▶ **ACTIVITY**:
Below are several entries. Transcribe exactly those lines that fall from the one with "- The type of" through the one with "### Feature Ideas", end lines included.

(Stored data)
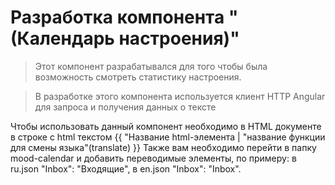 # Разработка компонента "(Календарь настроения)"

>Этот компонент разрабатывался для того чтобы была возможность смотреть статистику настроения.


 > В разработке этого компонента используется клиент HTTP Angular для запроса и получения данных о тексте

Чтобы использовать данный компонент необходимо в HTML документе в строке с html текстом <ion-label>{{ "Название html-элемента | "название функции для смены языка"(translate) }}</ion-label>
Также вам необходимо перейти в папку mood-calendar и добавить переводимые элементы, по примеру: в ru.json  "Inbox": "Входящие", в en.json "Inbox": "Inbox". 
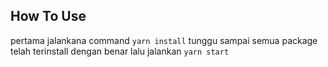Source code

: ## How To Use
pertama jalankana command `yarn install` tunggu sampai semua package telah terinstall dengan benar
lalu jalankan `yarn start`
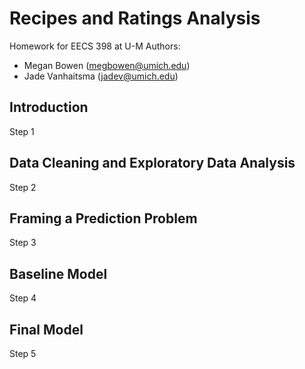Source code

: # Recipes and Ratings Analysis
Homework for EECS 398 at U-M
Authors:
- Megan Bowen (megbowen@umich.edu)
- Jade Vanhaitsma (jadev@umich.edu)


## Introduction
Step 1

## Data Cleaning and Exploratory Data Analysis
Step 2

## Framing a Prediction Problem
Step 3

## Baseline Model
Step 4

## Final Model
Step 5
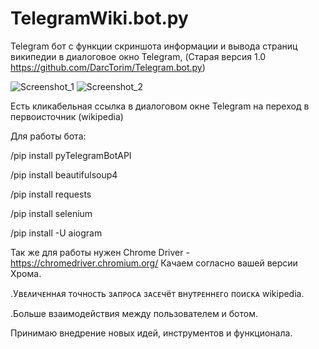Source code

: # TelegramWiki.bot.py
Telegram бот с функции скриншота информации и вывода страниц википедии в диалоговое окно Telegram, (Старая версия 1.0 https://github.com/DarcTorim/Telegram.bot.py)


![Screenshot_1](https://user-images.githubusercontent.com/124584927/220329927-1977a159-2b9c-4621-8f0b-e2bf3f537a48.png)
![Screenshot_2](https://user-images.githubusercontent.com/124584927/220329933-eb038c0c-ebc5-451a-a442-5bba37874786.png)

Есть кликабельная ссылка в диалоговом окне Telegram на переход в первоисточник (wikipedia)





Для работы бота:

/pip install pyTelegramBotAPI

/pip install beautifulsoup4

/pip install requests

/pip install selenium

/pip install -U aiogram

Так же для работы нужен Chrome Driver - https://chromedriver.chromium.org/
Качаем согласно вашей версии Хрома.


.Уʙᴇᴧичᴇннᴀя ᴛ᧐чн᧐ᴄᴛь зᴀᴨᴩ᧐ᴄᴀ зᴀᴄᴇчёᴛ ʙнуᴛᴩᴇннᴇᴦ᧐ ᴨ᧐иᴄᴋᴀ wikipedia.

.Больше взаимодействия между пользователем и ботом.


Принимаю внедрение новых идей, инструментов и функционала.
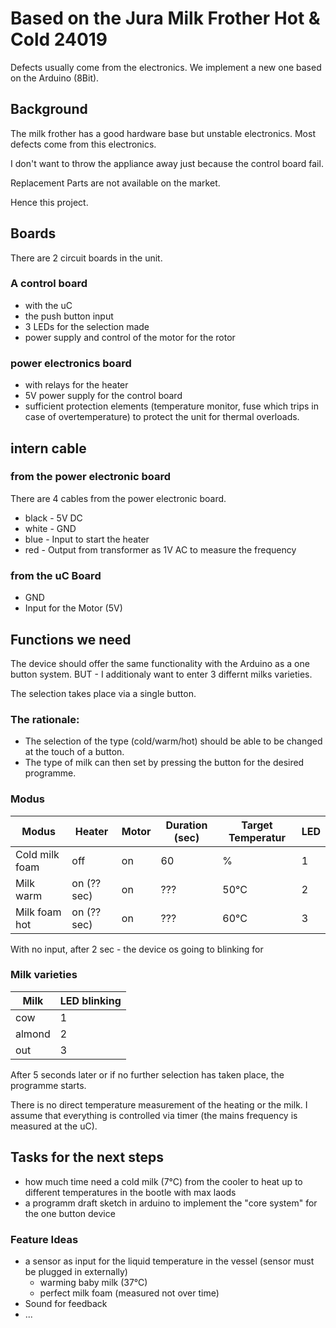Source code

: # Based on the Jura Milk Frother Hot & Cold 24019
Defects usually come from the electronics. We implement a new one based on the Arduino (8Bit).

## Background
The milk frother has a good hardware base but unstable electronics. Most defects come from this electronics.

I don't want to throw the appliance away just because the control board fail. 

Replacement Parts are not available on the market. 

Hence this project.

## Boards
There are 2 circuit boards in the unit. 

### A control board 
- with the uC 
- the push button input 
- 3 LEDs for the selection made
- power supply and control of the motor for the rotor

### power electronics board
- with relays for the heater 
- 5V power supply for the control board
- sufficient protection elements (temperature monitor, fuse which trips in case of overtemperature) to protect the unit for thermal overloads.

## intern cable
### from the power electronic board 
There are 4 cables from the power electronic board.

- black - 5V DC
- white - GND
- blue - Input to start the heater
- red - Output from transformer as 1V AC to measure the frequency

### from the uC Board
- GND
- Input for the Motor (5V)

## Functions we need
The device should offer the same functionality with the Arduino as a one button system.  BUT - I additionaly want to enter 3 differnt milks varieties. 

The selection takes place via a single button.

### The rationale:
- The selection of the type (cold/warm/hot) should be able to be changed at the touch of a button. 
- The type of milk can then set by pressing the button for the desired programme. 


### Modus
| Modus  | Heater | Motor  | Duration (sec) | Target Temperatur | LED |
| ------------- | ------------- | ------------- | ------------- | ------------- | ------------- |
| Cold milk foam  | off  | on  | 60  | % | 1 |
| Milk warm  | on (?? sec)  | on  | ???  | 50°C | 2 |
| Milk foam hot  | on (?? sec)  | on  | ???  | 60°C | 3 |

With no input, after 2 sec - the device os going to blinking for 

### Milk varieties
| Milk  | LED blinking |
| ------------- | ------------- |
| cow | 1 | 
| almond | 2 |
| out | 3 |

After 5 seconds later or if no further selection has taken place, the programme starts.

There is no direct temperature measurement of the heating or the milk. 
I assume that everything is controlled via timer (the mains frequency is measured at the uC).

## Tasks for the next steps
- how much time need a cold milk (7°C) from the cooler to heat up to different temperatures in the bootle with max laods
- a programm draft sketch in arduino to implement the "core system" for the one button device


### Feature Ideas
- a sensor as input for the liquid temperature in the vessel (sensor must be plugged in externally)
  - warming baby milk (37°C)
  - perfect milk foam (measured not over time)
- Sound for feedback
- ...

...

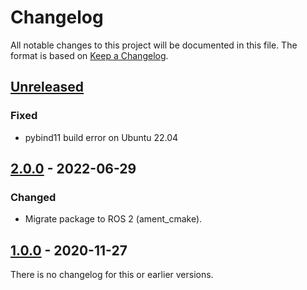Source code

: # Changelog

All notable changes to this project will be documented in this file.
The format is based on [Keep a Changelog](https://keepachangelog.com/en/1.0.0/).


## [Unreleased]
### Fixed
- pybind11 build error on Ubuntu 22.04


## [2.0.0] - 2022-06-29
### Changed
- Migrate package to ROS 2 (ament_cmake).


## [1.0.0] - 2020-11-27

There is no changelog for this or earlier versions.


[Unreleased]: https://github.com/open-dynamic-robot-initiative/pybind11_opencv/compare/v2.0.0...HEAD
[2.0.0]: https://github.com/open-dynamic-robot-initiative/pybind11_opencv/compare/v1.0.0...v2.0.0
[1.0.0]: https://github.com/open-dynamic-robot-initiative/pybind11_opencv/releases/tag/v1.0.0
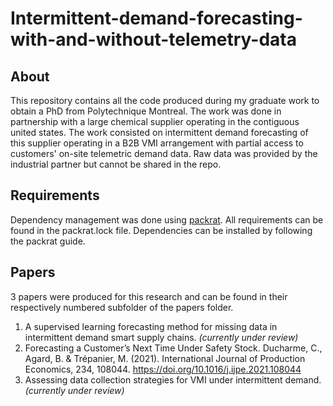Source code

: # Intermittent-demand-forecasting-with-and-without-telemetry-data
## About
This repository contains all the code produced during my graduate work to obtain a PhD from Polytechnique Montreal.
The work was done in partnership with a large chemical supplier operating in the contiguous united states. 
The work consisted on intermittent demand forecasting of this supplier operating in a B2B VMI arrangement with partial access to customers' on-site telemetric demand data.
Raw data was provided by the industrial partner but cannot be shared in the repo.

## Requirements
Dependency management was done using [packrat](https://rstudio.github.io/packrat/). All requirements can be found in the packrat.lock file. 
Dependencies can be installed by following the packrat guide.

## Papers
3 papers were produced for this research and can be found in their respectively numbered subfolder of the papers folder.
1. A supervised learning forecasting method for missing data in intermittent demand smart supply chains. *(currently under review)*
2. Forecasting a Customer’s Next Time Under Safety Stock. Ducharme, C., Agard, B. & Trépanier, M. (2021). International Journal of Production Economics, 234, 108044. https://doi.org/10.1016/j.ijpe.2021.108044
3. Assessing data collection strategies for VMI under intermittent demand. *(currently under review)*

==

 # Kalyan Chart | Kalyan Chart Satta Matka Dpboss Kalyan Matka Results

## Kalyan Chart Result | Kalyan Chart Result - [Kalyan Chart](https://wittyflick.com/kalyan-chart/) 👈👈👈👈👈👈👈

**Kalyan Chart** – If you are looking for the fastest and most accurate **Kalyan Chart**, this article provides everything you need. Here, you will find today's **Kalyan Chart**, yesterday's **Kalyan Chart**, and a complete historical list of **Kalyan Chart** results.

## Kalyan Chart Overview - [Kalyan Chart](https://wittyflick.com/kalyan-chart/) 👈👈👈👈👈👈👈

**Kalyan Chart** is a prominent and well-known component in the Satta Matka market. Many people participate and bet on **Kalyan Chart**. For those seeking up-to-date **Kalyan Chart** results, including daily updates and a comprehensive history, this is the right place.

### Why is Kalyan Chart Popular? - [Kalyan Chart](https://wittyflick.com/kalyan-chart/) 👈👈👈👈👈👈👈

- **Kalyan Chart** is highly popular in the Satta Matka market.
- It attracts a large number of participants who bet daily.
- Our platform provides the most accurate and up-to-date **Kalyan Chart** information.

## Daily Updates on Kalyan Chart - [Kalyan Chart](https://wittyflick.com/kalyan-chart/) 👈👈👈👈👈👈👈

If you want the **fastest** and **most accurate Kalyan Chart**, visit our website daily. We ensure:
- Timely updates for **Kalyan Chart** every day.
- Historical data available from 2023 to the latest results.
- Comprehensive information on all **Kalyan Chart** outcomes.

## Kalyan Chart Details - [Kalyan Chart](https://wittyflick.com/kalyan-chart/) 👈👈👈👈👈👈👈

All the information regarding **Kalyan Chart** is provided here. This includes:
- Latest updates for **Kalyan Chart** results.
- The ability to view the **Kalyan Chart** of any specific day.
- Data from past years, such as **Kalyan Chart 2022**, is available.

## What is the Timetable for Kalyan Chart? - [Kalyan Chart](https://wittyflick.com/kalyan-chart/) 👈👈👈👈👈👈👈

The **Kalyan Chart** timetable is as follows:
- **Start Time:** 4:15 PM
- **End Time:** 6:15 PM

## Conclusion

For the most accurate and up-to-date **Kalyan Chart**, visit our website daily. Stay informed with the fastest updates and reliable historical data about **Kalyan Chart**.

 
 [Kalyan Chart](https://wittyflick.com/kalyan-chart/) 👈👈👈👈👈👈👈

▶ **RESPONSE FOR THIS EXERCISE**:
- The type of milk can then set by pressing the button for the desired programme. 


### Modus
| Modus  | Heater | Motor  | Duration (sec) | Target Temperatur | LED |
| ------------- | ------------- | ------------- | ------------- | ------------- | ------------- |
| Cold milk foam  | off  | on  | 60  | % | 1 |
| Milk warm  | on (?? sec)  | on  | ???  | 50°C | 2 |
| Milk foam hot  | on (?? sec)  | on  | ???  | 60°C | 3 |

With no input, after 2 sec - the device os going to blinking for 

### Milk varieties
| Milk  | LED blinking |
| ------------- | ------------- |
| cow | 1 | 
| almond | 2 |
| out | 3 |

After 5 seconds later or if no further selection has taken place, the programme starts.

There is no direct temperature measurement of the heating or the milk. 
I assume that everything is controlled via timer (the mains frequency is measured at the uC).

## Tasks for the next steps
- how much time need a cold milk (7°C) from the cooler to heat up to different temperatures in the bootle with max laods
- a programm draft sketch in arduino to implement the "core system" for the one button device


### Feature Ideas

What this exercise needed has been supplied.